**Problem statement:**
Please copy each line of the records below that includes the word "failed".

**Supplied information:**
________________________________________
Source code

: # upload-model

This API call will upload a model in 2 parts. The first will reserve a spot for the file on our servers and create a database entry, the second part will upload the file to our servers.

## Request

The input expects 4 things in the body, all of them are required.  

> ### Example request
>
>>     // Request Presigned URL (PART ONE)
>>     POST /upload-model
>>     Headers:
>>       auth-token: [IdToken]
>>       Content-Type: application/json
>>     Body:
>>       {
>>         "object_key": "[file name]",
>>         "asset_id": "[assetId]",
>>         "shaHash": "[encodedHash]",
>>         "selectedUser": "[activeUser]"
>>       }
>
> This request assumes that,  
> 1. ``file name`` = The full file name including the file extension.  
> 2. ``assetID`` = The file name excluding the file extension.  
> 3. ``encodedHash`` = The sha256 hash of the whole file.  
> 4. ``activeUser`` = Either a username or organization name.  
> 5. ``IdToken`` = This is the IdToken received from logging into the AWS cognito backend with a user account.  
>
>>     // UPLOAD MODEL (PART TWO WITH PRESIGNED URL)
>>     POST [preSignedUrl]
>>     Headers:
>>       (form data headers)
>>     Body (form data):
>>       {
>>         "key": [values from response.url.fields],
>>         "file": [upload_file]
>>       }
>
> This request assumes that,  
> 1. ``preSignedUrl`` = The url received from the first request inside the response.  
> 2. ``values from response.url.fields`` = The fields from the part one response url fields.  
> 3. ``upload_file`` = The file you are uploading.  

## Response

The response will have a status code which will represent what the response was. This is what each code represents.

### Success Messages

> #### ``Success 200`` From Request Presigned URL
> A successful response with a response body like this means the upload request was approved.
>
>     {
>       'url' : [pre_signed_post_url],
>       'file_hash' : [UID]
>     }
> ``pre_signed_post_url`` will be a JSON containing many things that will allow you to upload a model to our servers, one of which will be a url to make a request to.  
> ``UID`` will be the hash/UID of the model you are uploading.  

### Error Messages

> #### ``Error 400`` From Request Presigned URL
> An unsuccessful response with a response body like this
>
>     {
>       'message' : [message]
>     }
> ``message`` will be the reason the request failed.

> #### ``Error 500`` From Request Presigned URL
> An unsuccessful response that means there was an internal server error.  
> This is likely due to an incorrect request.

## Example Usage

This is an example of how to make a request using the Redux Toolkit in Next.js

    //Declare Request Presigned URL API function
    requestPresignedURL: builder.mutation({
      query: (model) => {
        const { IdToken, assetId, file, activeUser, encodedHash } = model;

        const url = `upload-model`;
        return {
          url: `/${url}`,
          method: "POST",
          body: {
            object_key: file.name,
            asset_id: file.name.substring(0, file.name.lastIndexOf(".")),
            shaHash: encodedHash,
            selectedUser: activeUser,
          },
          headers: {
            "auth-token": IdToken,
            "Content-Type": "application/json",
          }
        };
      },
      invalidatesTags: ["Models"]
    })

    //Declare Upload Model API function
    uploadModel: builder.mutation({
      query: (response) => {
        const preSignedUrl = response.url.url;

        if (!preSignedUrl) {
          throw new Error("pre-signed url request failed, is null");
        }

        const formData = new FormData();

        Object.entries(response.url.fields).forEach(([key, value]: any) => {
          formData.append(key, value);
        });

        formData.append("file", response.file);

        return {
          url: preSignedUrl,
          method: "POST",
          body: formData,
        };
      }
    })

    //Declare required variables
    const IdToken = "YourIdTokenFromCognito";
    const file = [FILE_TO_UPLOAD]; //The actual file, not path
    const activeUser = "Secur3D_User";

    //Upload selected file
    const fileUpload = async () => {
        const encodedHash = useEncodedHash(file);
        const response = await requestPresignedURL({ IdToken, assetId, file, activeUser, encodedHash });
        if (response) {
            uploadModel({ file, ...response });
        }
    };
________________________________________
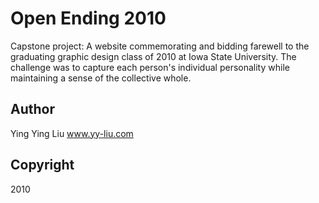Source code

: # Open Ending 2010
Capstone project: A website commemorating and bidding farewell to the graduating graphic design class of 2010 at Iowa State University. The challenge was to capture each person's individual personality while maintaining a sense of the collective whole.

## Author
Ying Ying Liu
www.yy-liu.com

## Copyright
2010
________________________________________
**Response to the exercise:**
> ``message`` will be the reason the request failed.
          throw new Error("pre-signed url request failed, is null");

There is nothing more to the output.